Furthermore, as explained in the introduction, one of the promising applications for this study would be business environments where personnel identification is crucial for secure facilities. In addition to the advantage of privacy protection, the proposed system provides robustness to light and weather conditions, which makes it more suitable to be implemented in harsh outdoor environments where the vision-based systems might be less advantageous. Additionally, while this work involves a limited number of subjects, the proposed methodology can be applied to any number of subjects. The identification accuracy, however, is expected to be lower, as shown in Ref. [
16], which is due to the higher complexity of the classification problem caused by the higher number of classes.

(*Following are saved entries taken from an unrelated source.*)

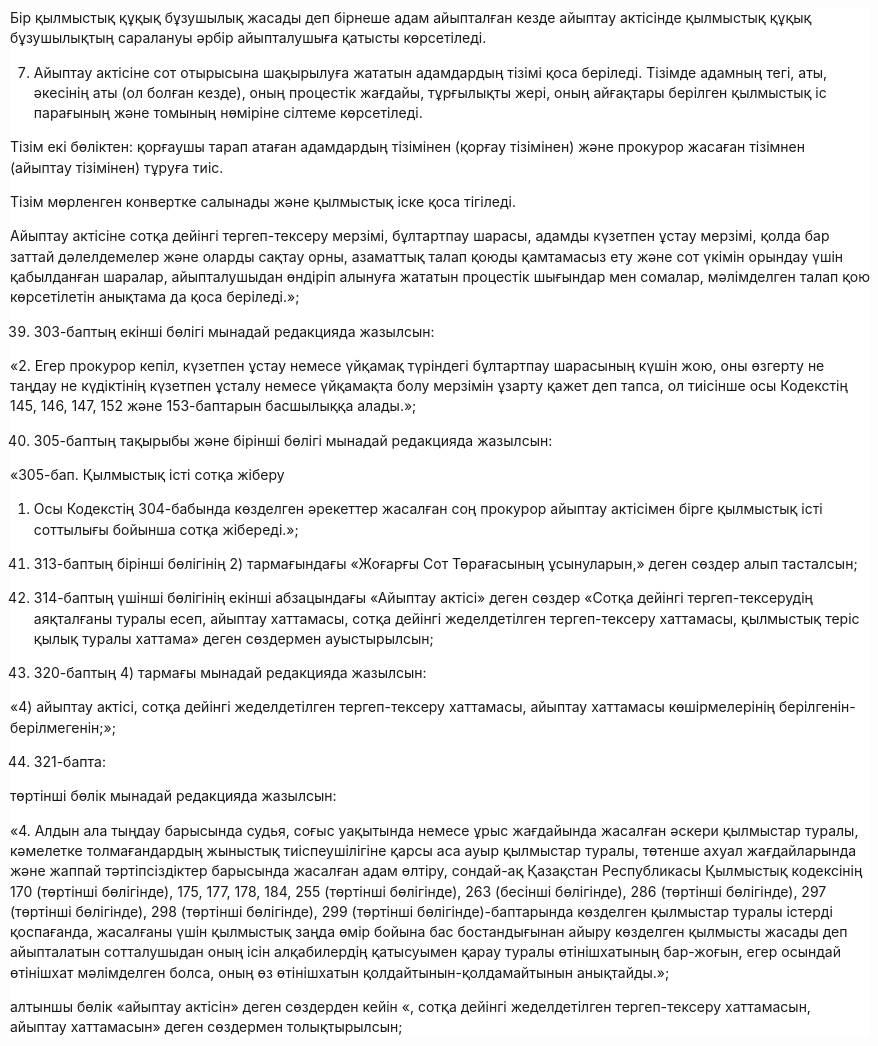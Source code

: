 Бір қылмыстық құқық бұзушылық жасады деп бірнеше адам айыпталған кезде айыптау актісінде қылмыстық құқық бұзушылықтың саралануы әрбір айыпталушыға қатысты көрсетіледі.

7. Айыптау актісіне сот отырысына шақырылуға жататын адамдардың тізімі қоса беріледі. Тізімде адамның тегі, аты, әкесінің аты (ол болған кезде), оның процестік жағдайы, тұрғылықты жері, оның айғақтары берілген қылмыстық іс парағының және томының нөміріне сілтеме көрсетіледі.

Тізім екі бөліктен: қорғаушы тарап атаған адамдардың тізімінен (қорғау тізімінен) және прокурор жасаған тізімнен (айыптау тізімінен) тұруға тиіс.

Тізім мөрленген конвертке салынады және қылмыстық іске қоса тігіледі.

Айыптау актісіне сотқа дейінгі тергеп-тексеру мерзімі, бұлтартпау шарасы, адамды күзетпен ұстау мерзімі, қолда бар заттай дәлелдемелер және оларды сақтау орны, азаматтық талап қоюды қамтамасыз ету және сот үкімін орындау үшін қабылданған шаралар, айыпталушыдан өндіріп алынуға жататын процестік шығындар мен сомалар, мәлімделген талап қою көрсетілетін анықтама да қоса беріледі.»;

39) 303-баптың екінші бөлігі мынадай редакцияда жазылсын:

«2. Егер прокурор кепіл, күзетпен ұстау немесе үйқамақ түріндегі бұлтартпау шарасының күшін жою, оны өзгерту не таңдау не күдіктінің күзетпен ұсталу немесе үйқамақта болу мерзімін ұзарту қажет деп тапса, ол тиісінше осы Кодекстің 145, 146, 147, 152 және 153-баптарын басшылыққа алады.»;

40) 305-баптың тақырыбы және бірінші бөлігі мынадай редакцияда жазылсын:

«305-бап. Қылмыстық істі сотқа жіберу

1. Осы Кодекстің 304-бабында көзделген әрекеттер жасалған соң прокурор айыптау актісімен бірге қылмыстық iстi соттылығы бойынша сотқа жібереді.»;

41) 313-баптың бірінші бөлігінің 2) тармағындағы «Жоғарғы Сот Төрағасының ұсынуларын,» деген сөздер алып тасталсын;

42) 314-баптың үшінші бөлігінің екінші абзацындағы «Айыптау актісі» деген сөздер «Сотқа дейінгі тергеп-тексерудің аяқталғаны туралы есеп, айыптау хаттамасы, сотқа дейінгі жеделдетілген тергеп-тексеру хаттамасы, қылмыстық теріс қылық туралы хаттама» деген сөздермен ауыстырылсын;

43) 320-баптың 4) тармағы мынадай редакцияда жазылсын: 

«4) айыптау актісі, сотқа дейінгі жеделдетілген тергеп-тексеру хаттамасы, айыптау хаттамасы көшірмелерінің берілгенін-берілмегенін;»;

44) 321-бапта:

төртінші бөлік мынадай редакцияда жазылсын: 

«4. Алдын ала тыңдау барысында судья, соғыс уақытында немесе ұрыс жағдайында жасалған әскери қылмыстар туралы, кәмелетке толмағандардың жыныстық тиіспеушілігіне қарсы аса ауыр қылмыстар туралы, төтенше ахуал жағдайларында және жаппай тәртіпсіздіктер барысында жасалған адам өлтіру, сондай-ақ Қазақстан Республикасы Қылмыстық кодексінің 	170 (төртінші бөлігінде), 175, 177, 178, 184, 255 (төртінші бөлігінде), 	263 (бесінші бөлігінде), 286 (төртінші бөлігінде), 297 (төртінші бөлігінде), 298 (төртінші бөлігінде), 299 (төртінші бөлігінде)-баптарында көзделген қылмыстар туралы істерді қоспағанда, жасалғаны үшін қылмыстық заңда өмір бойына бас бостандығынан айыру көзделген қылмысты жасады деп айыпталатын сотталушыдан оның ісін алқабилердің қатысуымен қарау туралы өтінішхатының бар-жоғын, егер осындай өтінішхат мәлімделген болса, оның өз өтінішхатын қолдайтынын-қолдамайтынын анықтайды.»;

алтыншы бөлік «айыптау актісін» деген сөздерден кейін «, сотқа дейінгі жеделдетілген тергеп-тексеру хаттамасын, айыптау хаттамасын» деген сөздермен толықтырылсын;
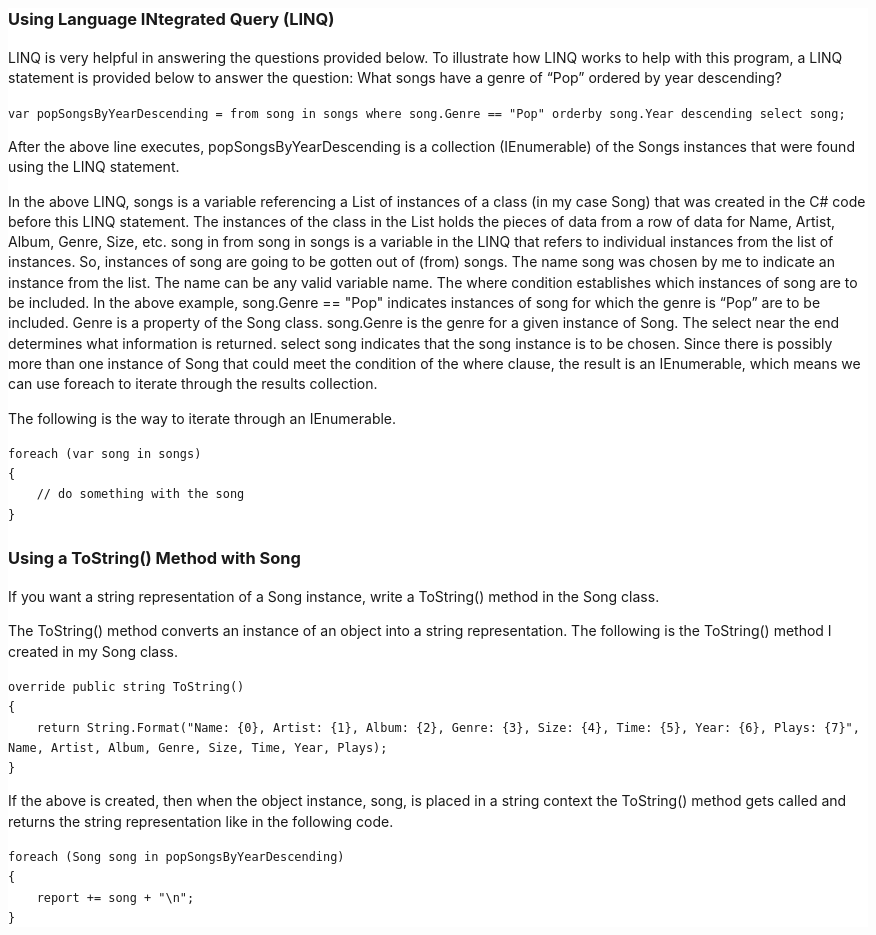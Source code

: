 ### Using Language INtegrated Query (LINQ)
LINQ is very helpful in answering the questions provided below. To illustrate how LINQ works to help with this program, a LINQ statement is provided below to answer the question: What songs have a genre of “Pop” ordered by year descending?

```
var popSongsByYearDescending = from song in songs where song.Genre == "Pop" orderby song.Year descending select song;
```

After the above line executes, popSongsByYearDescending is a collection (IEnumerable) of the Songs instances that were found using the LINQ statement.

In the above LINQ, songs is a variable referencing a List of instances of a class (in my case Song) that was created in the C# code before this LINQ statement. The instances of the class in the List holds the pieces of data from a row of data for Name, Artist, Album, Genre, Size, etc. song in from song in songs is a variable in the LINQ that refers to individual instances from the list of instances. So, instances of song are going to be gotten out of (from) songs. The name song was chosen by me to indicate an instance from the list. The name can be any valid variable name. The where condition establishes which instances of song are to be included. In the above example, song.Genre == "Pop" indicates instances of song for which the genre is “Pop” are to be included. Genre is a property of the Song class. song.Genre is the genre for a given instance of Song. The select near the end determines what information is returned. select song indicates that the song instance is to be chosen. Since there is possibly more than one instance of Song that could meet the condition of the where clause, the result is an IEnumerable, which means we can use foreach to iterate through the results collection.

The following is the way to iterate through an IEnumerable.

```
foreach (var song in songs)
{
	// do something with the song
}
```

### Using a ToString() Method with Song
If you want a string representation of a Song instance, write a ToString() method in the Song class.

The ToString() method converts an instance of an object into a string representation. The following is the ToString() method I created in my Song class.

```
override public string ToString()
{
	return String.Format("Name: {0}, Artist: {1}, Album: {2}, Genre: {3}, Size: {4}, Time: {5}, Year: {6}, Plays: {7}", Name, Artist, Album, Genre, Size, Time, Year, Plays);
}
```

If the above is created, then when the object instance, song, is placed in a string context the ToString() method gets called and returns the string representation like in the following code.

```
foreach (Song song in popSongsByYearDescending)
{
	report += song + "\n";
}
```

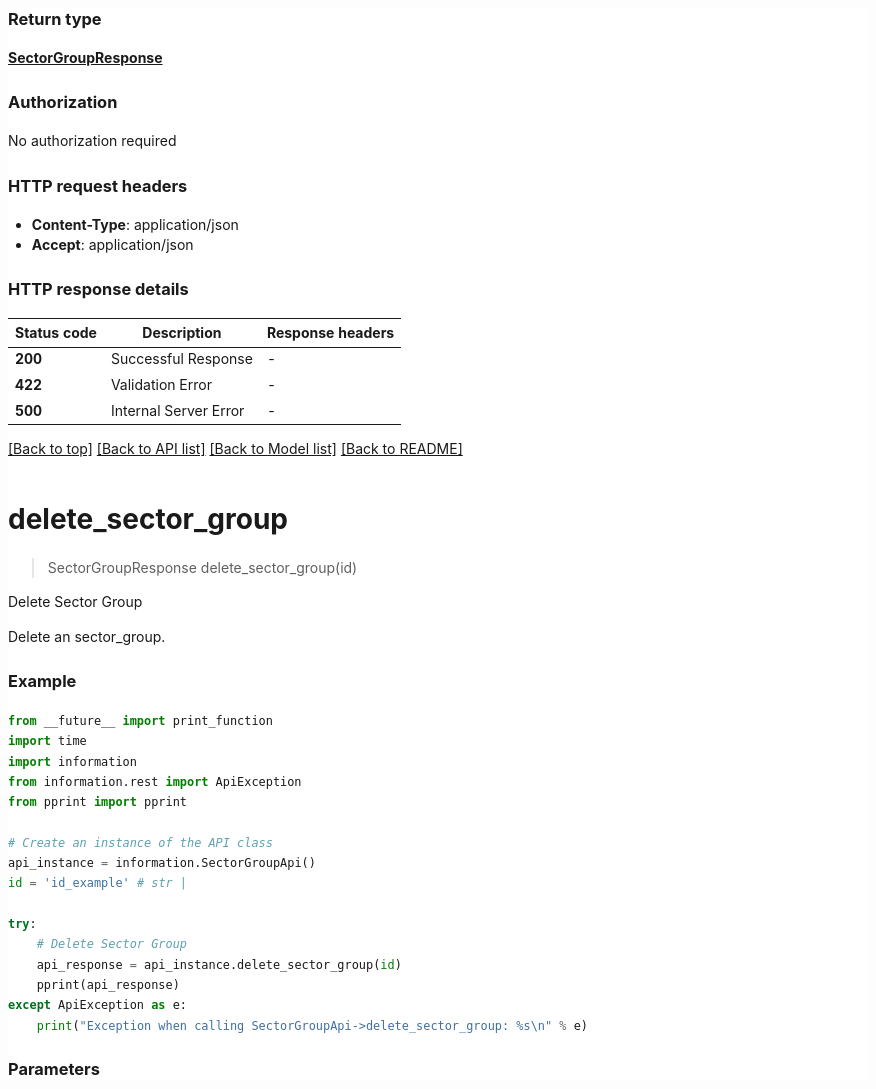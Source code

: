### Return type

[**SectorGroupResponse**](SectorGroupResponse.md)

### Authorization

No authorization required

### HTTP request headers

 - **Content-Type**: application/json
 - **Accept**: application/json

### HTTP response details
| Status code | Description | Response headers |
|-------------|-------------|------------------|
**200** | Successful Response |  -  |
**422** | Validation Error |  -  |
**500** | Internal Server Error |  -  |

[[Back to top]](#) [[Back to API list]](../README.md#documentation-for-api-endpoints) [[Back to Model list]](../README.md#documentation-for-models) [[Back to README]](../README.md)

# **delete_sector_group**
> SectorGroupResponse delete_sector_group(id)

Delete Sector Group

Delete an sector_group.

### Example

```python
from __future__ import print_function
import time
import information
from information.rest import ApiException
from pprint import pprint

# Create an instance of the API class
api_instance = information.SectorGroupApi()
id = 'id_example' # str | 

try:
    # Delete Sector Group
    api_response = api_instance.delete_sector_group(id)
    pprint(api_response)
except ApiException as e:
    print("Exception when calling SectorGroupApi->delete_sector_group: %s\n" % e)
```

### Parameters
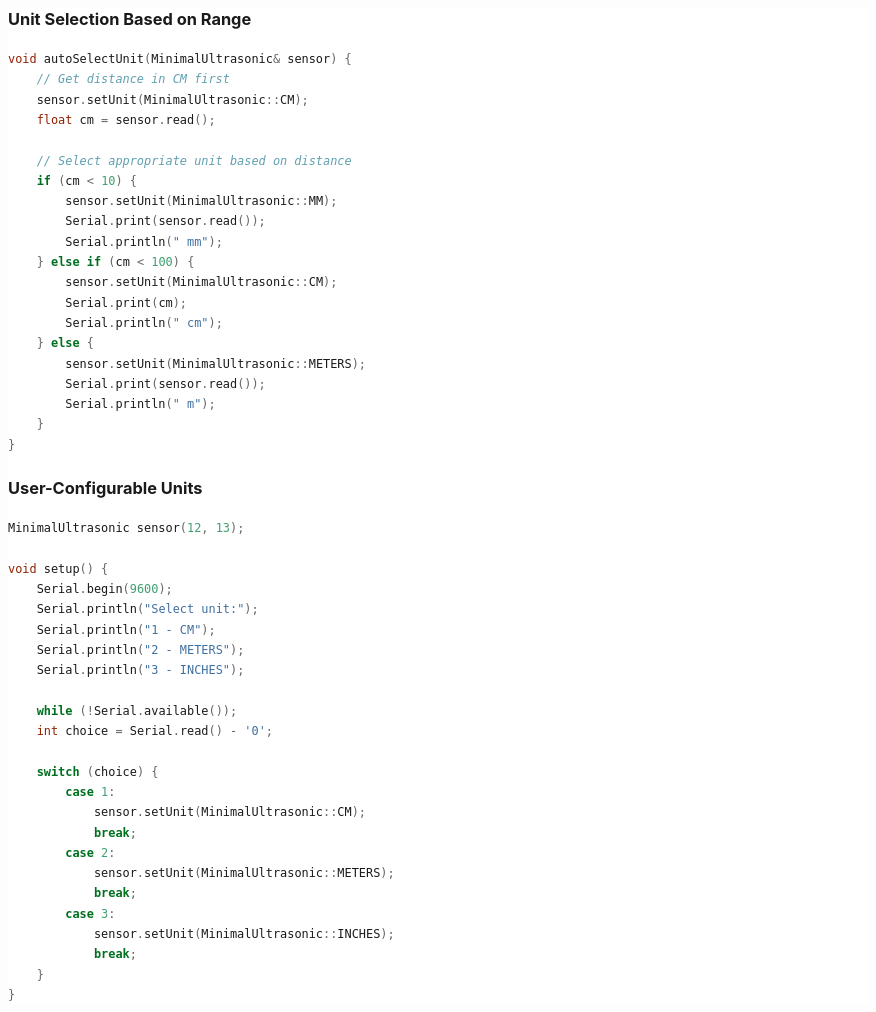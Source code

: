 ### Unit Selection Based on Range

```cpp
void autoSelectUnit(MinimalUltrasonic& sensor) {
    // Get distance in CM first
    sensor.setUnit(MinimalUltrasonic::CM);
    float cm = sensor.read();
    
    // Select appropriate unit based on distance
    if (cm < 10) {
        sensor.setUnit(MinimalUltrasonic::MM);
        Serial.print(sensor.read());
        Serial.println(" mm");
    } else if (cm < 100) {
        sensor.setUnit(MinimalUltrasonic::CM);
        Serial.print(cm);
        Serial.println(" cm");
    } else {
        sensor.setUnit(MinimalUltrasonic::METERS);
        Serial.print(sensor.read());
        Serial.println(" m");
    }
}
```

### User-Configurable Units

```cpp
MinimalUltrasonic sensor(12, 13);

void setup() {
    Serial.begin(9600);
    Serial.println("Select unit:");
    Serial.println("1 - CM");
    Serial.println("2 - METERS");
    Serial.println("3 - INCHES");
    
    while (!Serial.available());
    int choice = Serial.read() - '0';
    
    switch (choice) {
        case 1:
            sensor.setUnit(MinimalUltrasonic::CM);
            break;
        case 2:
            sensor.setUnit(MinimalUltrasonic::METERS);
            break;
        case 3:
            sensor.setUnit(MinimalUltrasonic::INCHES);
            break;
    }
}
```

Notably, the gait measurements are not reaching 100% identification accuracy and can be improved by either further optimizing the neural networks’ parameters or by increasing the number of features extracted from the acquired data. The most significant limitations of this work are observed in the heart sound measurements. A potential future work direction might be in further investigating the acquisition process of the heart sound data and optimizing the filtering techniques in order to generate more distinguishable time-frequency representations. Additionally, a potential future research direction might be further investigation of human identification through walls, which expands the features of the radar-based systems. While the signal is expected to be weak and submerged in the clutter and noise, preliminary work results [
34] show that the significant suppression of the primary wall reflections is possible using digital filters that enhance the target signal to clutter ratio.
Lastly, while the participants involved in this work are young and healthy, we expect a better performance on other mixtures of health statuses and ages that include wider ranges of variations. This is due to the anticipation of increased uniqueness in terms of the walking patterns and cardiovascular shape. Examples of such populations might be the residents of medical or senior living facilities.